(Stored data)
.....

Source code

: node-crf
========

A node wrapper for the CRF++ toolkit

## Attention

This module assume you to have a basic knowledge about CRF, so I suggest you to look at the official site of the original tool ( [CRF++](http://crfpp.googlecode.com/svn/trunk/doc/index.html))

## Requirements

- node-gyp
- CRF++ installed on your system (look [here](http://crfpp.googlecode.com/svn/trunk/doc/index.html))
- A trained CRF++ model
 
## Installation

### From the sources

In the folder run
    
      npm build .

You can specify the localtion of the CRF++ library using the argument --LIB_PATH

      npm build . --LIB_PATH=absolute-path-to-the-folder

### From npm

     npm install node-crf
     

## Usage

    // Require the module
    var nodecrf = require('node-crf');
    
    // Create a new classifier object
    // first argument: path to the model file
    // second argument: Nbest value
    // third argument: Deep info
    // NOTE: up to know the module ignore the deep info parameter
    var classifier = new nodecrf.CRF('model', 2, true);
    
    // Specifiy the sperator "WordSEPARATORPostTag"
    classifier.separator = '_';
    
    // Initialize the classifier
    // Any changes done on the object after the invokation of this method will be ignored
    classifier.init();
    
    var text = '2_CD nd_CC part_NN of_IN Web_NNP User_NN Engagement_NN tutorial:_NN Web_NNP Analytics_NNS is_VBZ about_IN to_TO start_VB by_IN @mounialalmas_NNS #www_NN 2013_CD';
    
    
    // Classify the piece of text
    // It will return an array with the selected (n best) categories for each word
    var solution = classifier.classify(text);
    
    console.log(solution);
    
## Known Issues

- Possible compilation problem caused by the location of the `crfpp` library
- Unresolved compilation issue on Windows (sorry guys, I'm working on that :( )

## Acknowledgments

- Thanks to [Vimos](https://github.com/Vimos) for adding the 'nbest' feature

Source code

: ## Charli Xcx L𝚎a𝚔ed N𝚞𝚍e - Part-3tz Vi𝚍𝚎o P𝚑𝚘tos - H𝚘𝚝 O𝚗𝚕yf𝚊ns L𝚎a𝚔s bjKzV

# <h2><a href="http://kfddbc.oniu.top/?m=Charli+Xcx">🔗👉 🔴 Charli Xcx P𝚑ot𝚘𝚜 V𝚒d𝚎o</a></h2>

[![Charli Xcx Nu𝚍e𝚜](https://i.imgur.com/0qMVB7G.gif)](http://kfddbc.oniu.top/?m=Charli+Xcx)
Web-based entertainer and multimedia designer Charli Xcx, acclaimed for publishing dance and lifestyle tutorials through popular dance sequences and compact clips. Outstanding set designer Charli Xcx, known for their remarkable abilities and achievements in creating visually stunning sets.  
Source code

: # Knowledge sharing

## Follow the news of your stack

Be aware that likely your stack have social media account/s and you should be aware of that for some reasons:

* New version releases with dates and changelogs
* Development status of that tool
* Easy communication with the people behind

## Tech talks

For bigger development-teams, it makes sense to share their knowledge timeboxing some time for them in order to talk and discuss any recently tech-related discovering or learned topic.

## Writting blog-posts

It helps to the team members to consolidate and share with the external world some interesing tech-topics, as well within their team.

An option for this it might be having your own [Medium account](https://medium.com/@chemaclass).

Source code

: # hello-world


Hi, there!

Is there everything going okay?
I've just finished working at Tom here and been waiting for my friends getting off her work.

.....

**Activity**
Your reply should be a verbatim retyping of the lines from the one that holds "## Tech talks" through the last line of the entries.

**Task solution**
## Tech talks

For bigger development-teams, it makes sense to share their knowledge timeboxing some time for them in order to talk and discuss any recently tech-related discovering or learned topic.

## Writting blog-posts

It helps to the team members to consolidate and share with the external world some interesing tech-topics, as well within their team.

An option for this it might be having your own [Medium account](https://medium.com/@chemaclass).

Source code

: # hello-world


Hi, there!

Is there everything going okay?
I've just finished working at Tom here and been waiting for my friends getting off her work.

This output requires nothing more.